▶ **What this task involves**
What lines in the entries below contain the word "testpassword"? Copy all of them.

▶ **Data records**
>>>>
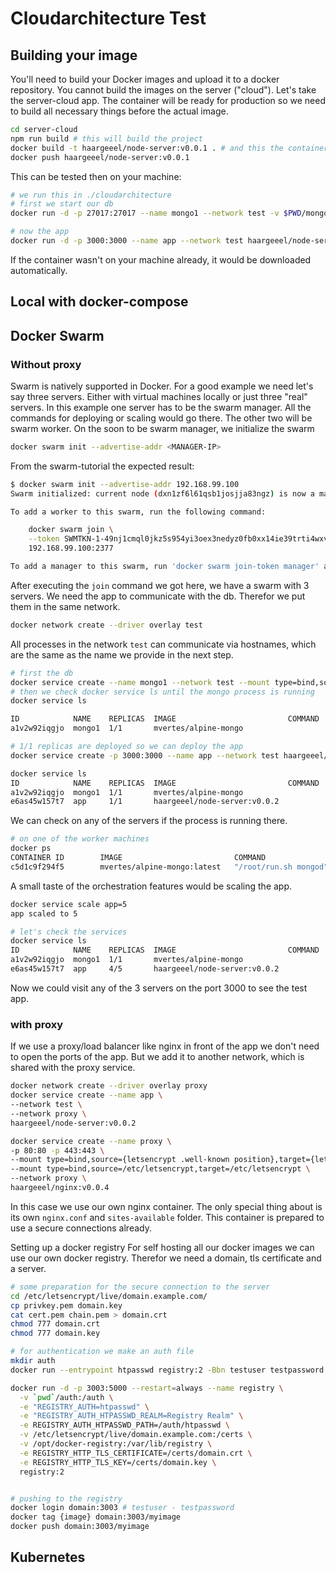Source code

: # Cloudarchitecture Test

## Building your image
You'll need to build your Docker images and upload it to a docker repository. You cannot build the images on the server ("cloud").
Let's take the server-cloud app. The container will be ready for production so we need to build all necessary things before the actual image.
```bash
cd server-cloud
npm run build # this will build the project
docker build -t haargeeel/node-server:v0.0.1 . # and this the container
docker push haargeeel/node-server:v0.0.1
```

This can be tested then on your machine:
```bash
# we run this in ./cloudarchitecture
# first we start our db
docker run -d -p 27017:27017 --name mongo1 --network test -v $PWD/mongo-cloud/mongo1:/data/db mvertes/alpine-mongo

# now the app
docker run -d -p 3000:3000 --name app --network test haargeeel/node-server:v0.0.1
```
If the container wasn't on your machine already, it would be downloaded automatically.

## Local with docker-compose

## Docker Swarm

### Without proxy

Swarm is natively supported in Docker. For a good example we need let's say three servers. Either with virtual machines locally or just three "real" servers.
In this example one server has to be the swarm manager. All the commands for deploying or scaling would go there. The other two will be swarm worker.
On the soon to be swarm manager, we initialize the swarm
```bash
docker swarm init --advertise-addr <MANAGER-IP>
```
From the swarm-tutorial the expected result:
```bash
$ docker swarm init --advertise-addr 192.168.99.100
Swarm initialized: current node (dxn1zf6l61qsb1josjja83ngz) is now a manager.

To add a worker to this swarm, run the following command:

    docker swarm join \
    --token SWMTKN-1-49nj1cmql0jkz5s954yi3oex3nedyz0fb0xx14ie39trti4wxv-8vxv8rssmk743ojnwacrr2e7c \
    192.168.99.100:2377

To add a manager to this swarm, run 'docker swarm join-token manager' and follow the instructions.
```
After executing the `join` command we got here, we have a swarm with 3 servers.
We need the app to communicate with the db. Therefor we put them in the same network.
```bash
docker network create --driver overlay test
```
All processes in the network `test` can communicate via hostnames, which are the same as the name we provide in the next step.
```bash
# first the db
docker service create --name mongo1 --network test --mount type=bind,source=/data/db,target=/data/db mvertes/alpine-mongo
# then we check docker service ls until the mongo process is running
docker service ls

ID            NAME    REPLICAS  IMAGE                         COMMAND
a1v2w92iqgjo  mongo1  1/1       mvertes/alpine-mongo

# 1/1 replicas are deployed so we can deploy the app
docker service create -p 3000:3000 --name app --network test haargeeel/node-server:v0.0.2

docker service ls
ID            NAME    REPLICAS  IMAGE                         COMMAND
a1v2w92iqgjo  mongo1  1/1       mvertes/alpine-mongo
e6as45w157t7  app     1/1       haargeeel/node-server:v0.0.2
```
We can check on any of the servers if the process is running there.
```bash
# on one of the worker machines
docker ps
CONTAINER ID        IMAGE                         COMMAND                 CREATED             STATUS              PORTS                  NAMES
c5d1c9f294f5        mvertes/alpine-mongo:latest   "/root/run.sh mongod"   4 minutes ago       Up 4 minutes        27017/tcp, 28017/tcp   mongo1.1.cijsmt2oin128hh6fxn8ts3hy
```

A small taste of the orchestration features would be scaling the app.
```bash
docker service scale app=5
app scaled to 5

# let's check the services
docker service ls
ID            NAME    REPLICAS  IMAGE                         COMMAND
a1v2w92iqgjo  mongo1  1/1       mvertes/alpine-mongo
e6as45w157t7  app     4/5       haargeeel/node-server:v0.0.2
```

Now we could visit any of the 3 servers on the port 3000 to see the test app.

### with proxy
If we use a proxy/load balancer like nginx in front of the app we don't need to open the ports of the app. But we add it to another network, which is shared with the proxy service.
```bash
docker network create --driver overlay proxy
docker service create --name app \
--network test \
--network proxy \
haargeeel/node-server:v0.0.2

docker service create --name proxy \
-p 80:80 -p 443:443 \
--mount type=bind,source={letsencrypt .well-known position},target={letsencrypt .well-known position} \
--mount type=bind,source=/etc/letsencrypt,target=/etc/letsencrypt \
--network proxy \
haargeeel/nginx:v0.0.4
```
In this case we use our own nginx container. The only special thing about is its own `nginx.conf` and `sites-available` folder. This container is prepared to use a secure connections already.

Setting up a docker registry
For self hosting all our docker images we can use our own docker registry. Therefor we need a domain, tls certificate and a server.
```bash
# some preparation for the secure connection to the server
cd /etc/letsencrypt/live/domain.example.com/
cp privkey.pem domain.key
cat cert.pem chain.pem > domain.crt
chmod 777 domain.crt
chmod 777 domain.key

# for authentication we make an auth file
mkdir auth
docker run --entrypoint htpasswd registry:2 -Bbn testuser testpassword > auth/htpasswd

docker run -d -p 3003:5000 --restart=always --name registry \
  -v `pwd`/auth:/auth \
  -e "REGISTRY_AUTH=htpasswd" \
  -e "REGISTRY_AUTH_HTPASSWD_REALM=Registry Realm" \
  -e REGISTRY_AUTH_HTPASSWD_PATH=/auth/htpasswd \
  -v /etc/letsencrypt/live/domain.example.com:/certs \
  -v /opt/docker-registry:/var/lib/registry \
  -e REGISTRY_HTTP_TLS_CERTIFICATE=/certs/domain.crt \
  -e REGISTRY_HTTP_TLS_KEY=/certs/domain.key \
  registry:2


# pushing to the registry
docker login domain:3003 # testuser - testpassword
docker tag {image} domain:3003/myimage
docker push domain:3003/myimage
```

## Kubernetes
<<<<
▶ **Exercise output**
docker run --entrypoint htpasswd registry:2 -Bbn testuser testpassword > auth/htpasswd
docker login domain:3003 # testuser - testpassword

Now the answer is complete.